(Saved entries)
——————

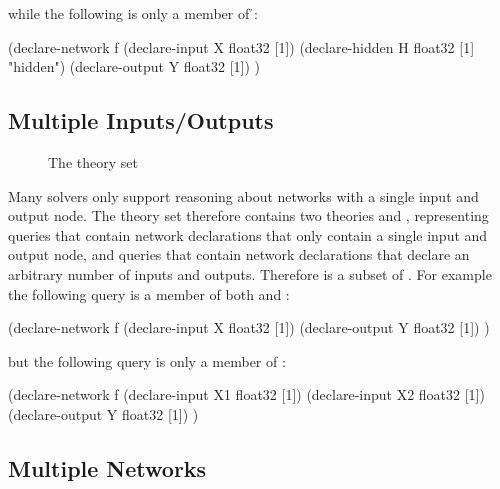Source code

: while the following is only a member of \h{}:

\begin{code}[style=lbnf]
(declare-network f
    (declare-input  X float32 [1])
    (declare-hidden H float32 [1] "hidden")
    (declare-output Y float32 [1])
)
\end{code}

\subsection{Multiple Inputs/Outputs}
\label{sec:multiple-inputs-outputs}

\begin{figure}[h]
\centering
{}
\caption{The \multiIO{} theory set}
\label{fig:multiple-inputs-outputs-set}
\end{figure}

Many solvers only support reasoning about networks with a single input and output node. The \multiIO{} theory set therefore contains two theories \sio{} and \mio{}, representing queries that contain network declarations that only contain a single input and output node, and queries that contain network declarations that declare an arbitrary number of inputs and outputs. Therefore \sio{} is a subset of \mio{}. For example the following query is a member of both \sio{} and \mio{}:

\begin{code}[style=lbnf]
(declare-network f
    (declare-input  X float32 [1])
    (declare-output Y float32 [1])
)
\end{code}

but the following query is only a member of \mio{}:

\begin{code}[style=lbnf]
(declare-network f
    (declare-input  X1 float32 [1])
    (declare-input  X2 float32 [1])
    (declare-output Y  float32 [1])
)
\end{code}

\subsection{Multiple Networks}
\label{sec:multiple-networks}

——————

Work to complete: When you print the entries, keep every line exactly as it is and drop the pictures.

Response area:
Source code

: while the following is only a member of \h{}:

\begin{code}[style=lbnf]
(declare-network f
    (declare-input  X float32 [1])
    (declare-hidden H float32 [1] "hidden")
    (declare-output Y float32 [1])
)
\end{code}

\subsection{Multiple Inputs/Outputs}
\label{sec:multiple-inputs-outputs}

\begin{figure}[h]
\centering
{}
\caption{The \multiIO{} theory set}
\label{fig:multiple-inputs-outputs-set}
\end{figure}

Many solvers only support reasoning about networks with a single input and output node. The \multiIO{} theory set therefore contains two theories \sio{} and \mio{}, representing queries that contain network declarations that only contain a single input and output node, and queries that contain network declarations that declare an arbitrary number of inputs and outputs. Therefore \sio{} is a subset of \mio{}. For example the following query is a member of both \sio{} and \mio{}:

\begin{code}[style=lbnf]
(declare-network f
    (declare-input  X float32 [1])
    (declare-output Y float32 [1])
)
\end{code}

but the following query is only a member of \mio{}:

\begin{code}[style=lbnf]
(declare-network f
    (declare-input  X1 float32 [1])
    (declare-input  X2 float32 [1])
    (declare-output Y  float32 [1])
)
\end{code}

\subsection{Multiple Networks}
\label{sec:multiple-networks}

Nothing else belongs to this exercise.